# Problem description:
Whenever a line in the entries below contains the string "セキュリティ以外の更新プログラム", copy that line.
....
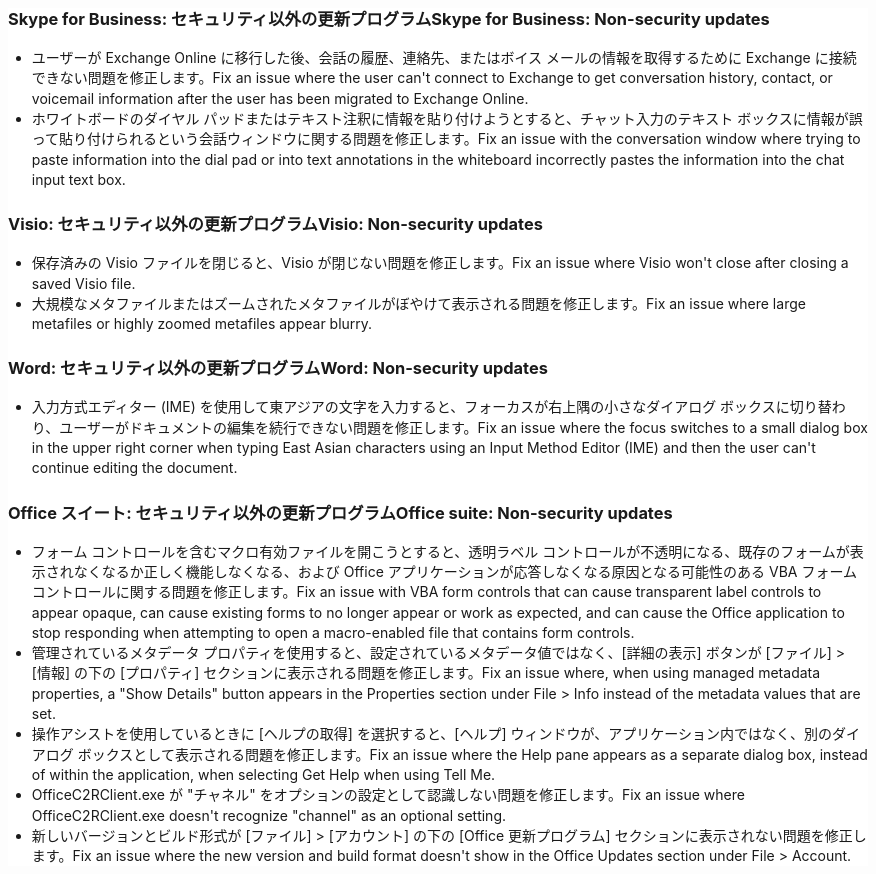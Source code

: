 ### <a name="skype-for-business-non-security-updates"></a><span data-ttu-id="7cb5d-150">Skype for Business: セキュリティ以外の更新プログラム</span><span class="sxs-lookup"><span data-stu-id="7cb5d-150">Skype for Business: Non-security updates</span></span>
-   <span data-ttu-id="7cb5d-151">ユーザーが Exchange Online に移行した後、会話の履歴、連絡先、またはボイス メールの情報を取得するために Exchange に接続できない問題を修正します。</span><span class="sxs-lookup"><span data-stu-id="7cb5d-151">Fix an issue where the user can't connect to Exchange to get conversation history, contact, or voicemail information after the user has been migrated to Exchange Online.</span></span>
-   <span data-ttu-id="7cb5d-152">ホワイトボードのダイヤル パッドまたはテキスト注釈に情報を貼り付けようとすると、チャット入力のテキスト ボックスに情報が誤って貼り付けられるという会話ウィンドウに関する問題を修正します。</span><span class="sxs-lookup"><span data-stu-id="7cb5d-152">Fix an issue with the conversation window where trying to paste information into the dial pad or into text annotations in the whiteboard incorrectly pastes the information into the chat input text box.</span></span>

### <a name="visio-non-security-updates"></a><span data-ttu-id="7cb5d-153">Visio: セキュリティ以外の更新プログラム</span><span class="sxs-lookup"><span data-stu-id="7cb5d-153">Visio: Non-security updates</span></span>
-   <span data-ttu-id="7cb5d-154">保存済みの Visio ファイルを閉じると、Visio が閉じない問題を修正します。</span><span class="sxs-lookup"><span data-stu-id="7cb5d-154">Fix an issue where Visio won't close after closing a saved Visio file.</span></span>
-   <span data-ttu-id="7cb5d-155">大規模なメタファイルまたはズームされたメタファイルがぼやけて表示される問題を修正します。</span><span class="sxs-lookup"><span data-stu-id="7cb5d-155">Fix an issue where large metafiles or highly zoomed metafiles appear blurry.</span></span>

### <a name="word-non-security-updates"></a><span data-ttu-id="7cb5d-156">Word: セキュリティ以外の更新プログラム</span><span class="sxs-lookup"><span data-stu-id="7cb5d-156">Word: Non-security updates</span></span>
-   <span data-ttu-id="7cb5d-157">入力方式エディター (IME) を使用して東アジアの文字を入力すると、フォーカスが右上隅の小さなダイアログ ボックスに切り替わり、ユーザーがドキュメントの編集を続行できない問題を修正します。</span><span class="sxs-lookup"><span data-stu-id="7cb5d-157">Fix an issue where the focus switches to a small dialog box in the upper right corner when typing East Asian characters using an Input Method Editor (IME) and then the user can't continue editing the document.</span></span>

### <a name="office-suite-non-security-updates"></a><span data-ttu-id="7cb5d-158">Office スイート: セキュリティ以外の更新プログラム</span><span class="sxs-lookup"><span data-stu-id="7cb5d-158">Office suite: Non-security updates</span></span>
-   <span data-ttu-id="7cb5d-159">フォーム コントロールを含むマクロ有効ファイルを開こうとすると、透明ラベル コントロールが不透明になる、既存のフォームが表示されなくなるか正しく機能しなくなる、および Office アプリケーションが応答しなくなる原因となる可能性のある VBA フォーム コントロールに関する問題を修正します。</span><span class="sxs-lookup"><span data-stu-id="7cb5d-159">Fix an issue with VBA form controls that can cause transparent label controls to appear opaque, can cause existing forms to no longer appear or work as expected, and can cause the Office application to stop responding when attempting to open a macro-enabled file that contains form controls.</span></span>
-   <span data-ttu-id="7cb5d-160">管理されているメタデータ プロパティを使用すると、設定されているメタデータ値ではなく、[詳細の表示] ボタンが [ファイル] \> [情報] の下の [プロパティ] セクションに表示される問題を修正します。</span><span class="sxs-lookup"><span data-stu-id="7cb5d-160">Fix an issue where, when using managed metadata properties, a "Show Details" button appears in the Properties section under File \> Info instead of the metadata values that are set.</span></span>
-   <span data-ttu-id="7cb5d-161">操作アシストを使用しているときに [ヘルプの取得] を選択すると、[ヘルプ] ウィンドウが、アプリケーション内ではなく、別のダイアログ ボックスとして表示される問題を修正します。</span><span class="sxs-lookup"><span data-stu-id="7cb5d-161">Fix an issue where the Help pane appears as a separate dialog box, instead of within the application, when selecting Get Help when using Tell Me.</span></span>
-   <span data-ttu-id="7cb5d-162">OfficeC2RClient.exe が "チャネル" をオプションの設定として認識しない問題を修正します。</span><span class="sxs-lookup"><span data-stu-id="7cb5d-162">Fix an issue where OfficeC2RClient.exe doesn't recognize "channel" as an optional setting.</span></span>
-   <span data-ttu-id="7cb5d-163">新しいバージョンとビルド形式が [ファイル] \> [アカウント] の下の [Office 更新プログラム] セクションに表示されない問題を修正します。</span><span class="sxs-lookup"><span data-stu-id="7cb5d-163">Fix an issue where the new version and build format doesn't show in the Office Updates section under File \> Account.</span></span>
....
# Solution:
: ### <a name="skype-for-business-non-security-updates"></a><span data-ttu-id="7cb5d-150">Skype for Business: セキュリティ以外の更新プログラム</span><span class="sxs-lookup"><span data-stu-id="7cb5d-150">Skype for Business: Non-security updates</span></span>
### <a name="visio-non-security-updates"></a><span data-ttu-id="7cb5d-153">Visio: セキュリティ以外の更新プログラム</span><span class="sxs-lookup"><span data-stu-id="7cb5d-153">Visio: Non-security updates</span></span>
### <a name="word-non-security-updates"></a><span data-ttu-id="7cb5d-156">Word: セキュリティ以外の更新プログラム</span><span class="sxs-lookup"><span data-stu-id="7cb5d-156">Word: Non-security updates</span></span>
### <a name="office-suite-non-security-updates"></a><span data-ttu-id="7cb5d-158">Office スイート: セキュリティ以外の更新プログラム</span><span class="sxs-lookup"><span data-stu-id="7cb5d-158">Office suite: Non-security updates</span></span>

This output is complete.